#### PROBLEM DESCRIPTION:
Your task is to find every line in the records that holds the string "Service" and copy it.

==============================

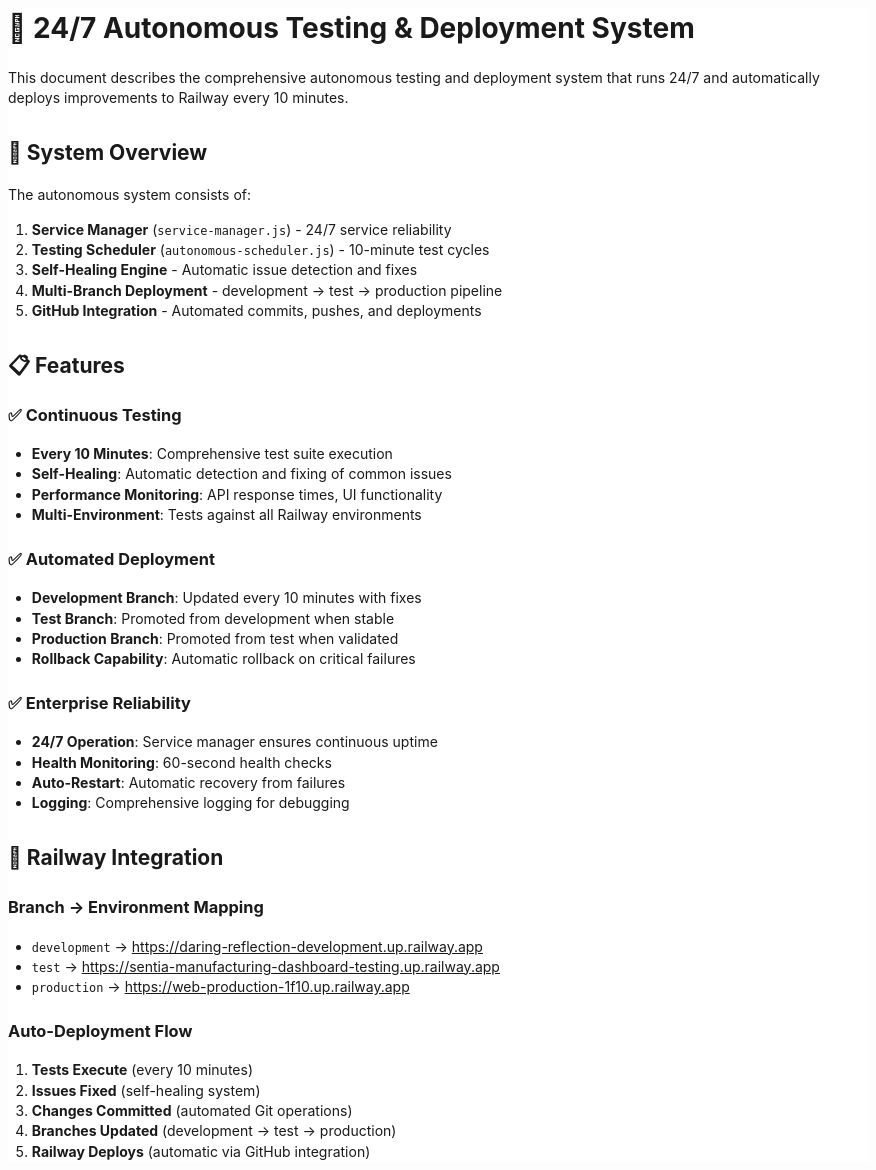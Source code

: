 # 🤖 24/7 Autonomous Testing & Deployment System

This document describes the comprehensive autonomous testing and deployment system that runs 24/7 and automatically deploys improvements to Railway every 10 minutes.

## 🚀 System Overview

The autonomous system consists of:

1. **Service Manager** (`service-manager.js`) - 24/7 service reliability
2. **Testing Scheduler** (`autonomous-scheduler.js`) - 10-minute test cycles
3. **Self-Healing Engine** - Automatic issue detection and fixes
4. **Multi-Branch Deployment** - development → test → production pipeline
5. **GitHub Integration** - Automated commits, pushes, and deployments

## 📋 Features

### ✅ Continuous Testing
- **Every 10 Minutes**: Comprehensive test suite execution
- **Self-Healing**: Automatic detection and fixing of common issues
- **Performance Monitoring**: API response times, UI functionality
- **Multi-Environment**: Tests against all Railway environments

### ✅ Automated Deployment
- **Development Branch**: Updated every 10 minutes with fixes
- **Test Branch**: Promoted from development when stable
- **Production Branch**: Promoted from test when validated
- **Rollback Capability**: Automatic rollback on critical failures

### ✅ Enterprise Reliability
- **24/7 Operation**: Service manager ensures continuous uptime
- **Health Monitoring**: 60-second health checks
- **Auto-Restart**: Automatic recovery from failures
- **Logging**: Comprehensive logging for debugging

## 🎯 Railway Integration

### Branch → Environment Mapping
- `development` → https://daring-reflection-development.up.railway.app
- `test` → https://sentia-manufacturing-dashboard-testing.up.railway.app  
- `production` → https://web-production-1f10.up.railway.app

### Auto-Deployment Flow
1. **Tests Execute** (every 10 minutes)
2. **Issues Fixed** (self-healing system)
3. **Changes Committed** (automated Git operations)
4. **Branches Updated** (development → test → production)
5. **Railway Deploys** (automatic via GitHub integration)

==============================

#### ANSWER TO THIS TASK:
1. **Service Manager** (`service-manager.js`) - 24/7 service reliability
- **24/7 Operation**: Service manager ensures continuous uptime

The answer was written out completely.